• AIM OF THE TASK: Output the whole listing exactly, except for the pictures in it.

• AVAILABLE DATA:
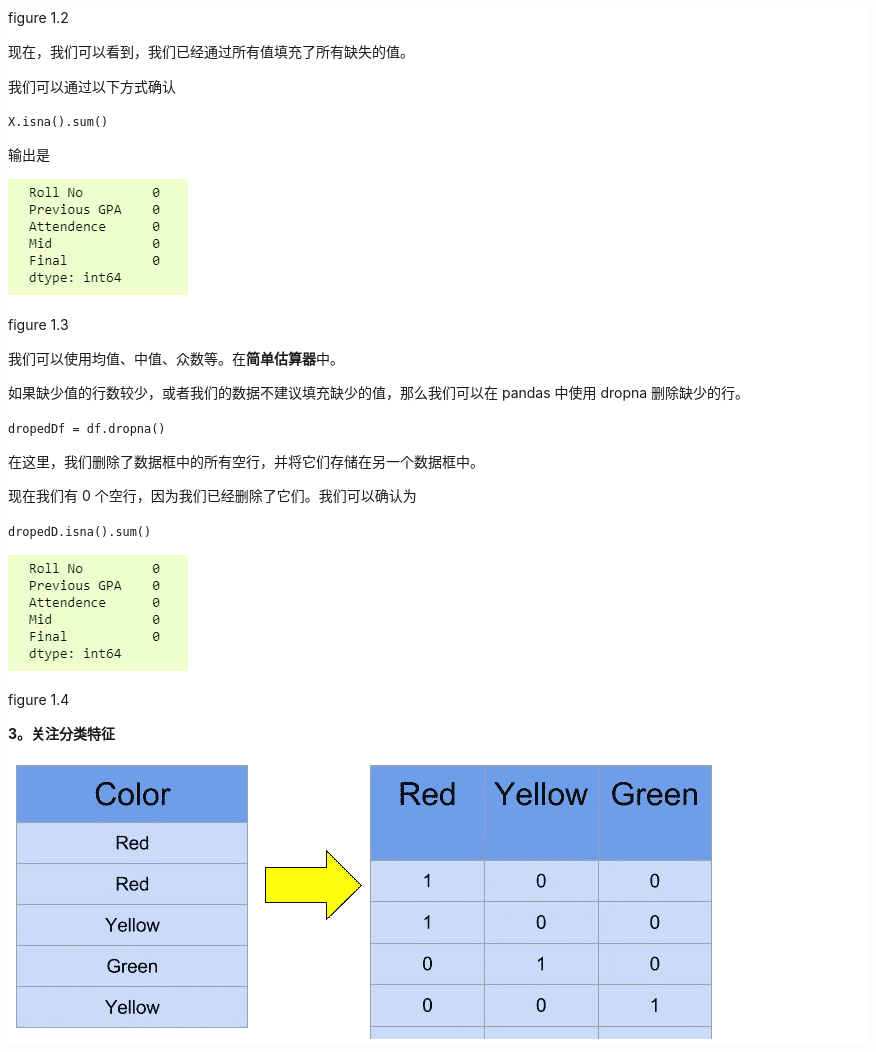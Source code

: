 figure 1.2

现在，我们可以看到，我们已经通过所有值填充了所有缺失的值。

我们可以通过以下方式确认

```
X.isna().sum()
```

输出是

![](img/e20949f68f209b4e8a111e858e34e221.png)

figure 1.3

我们可以使用均值、中值、众数等。在**简单估算器**中。

如果缺少值的行数较少，或者我们的数据不建议填充缺少的值，那么我们可以在 pandas 中使用 dropna 删除缺少的行。

```
dropedDf = df.dropna()
```

在这里，我们删除了数据框中的所有空行，并将它们存储在另一个数据框中。

现在我们有 0 个空行，因为我们已经删除了它们。我们可以确认为

```
dropedD.isna().sum()
```

![](img/e20949f68f209b4e8a111e858e34e221.png)

figure 1.4

**3。关注分类特征**

![](img/5a1a1ab2d0f281d53e5b62b2bd1d980c.png)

• YOUR RESPONSE:
Source code

: figure 1.2

现在，我们可以看到，我们已经通过所有值填充了所有缺失的值。

我们可以通过以下方式确认

```
X.isna().sum()
```

输出是

![](img/e20949f68f209b4e8a111e858e34e221.png)

figure 1.3

我们可以使用均值、中值、众数等。在**简单估算器**中。

如果缺少值的行数较少，或者我们的数据不建议填充缺少的值，那么我们可以在 pandas 中使用 dropna 删除缺少的行。

```
dropedDf = df.dropna()
```

在这里，我们删除了数据框中的所有空行，并将它们存储在另一个数据框中。

现在我们有 0 个空行，因为我们已经删除了它们。我们可以确认为

```
dropedD.isna().sum()
```

![](img/e20949f68f209b4e8a111e858e34e221.png)

figure 1.4

**3。关注分类特征**

![](img/5a1a1ab2d0f281d53e5b62b2bd1d980c.png)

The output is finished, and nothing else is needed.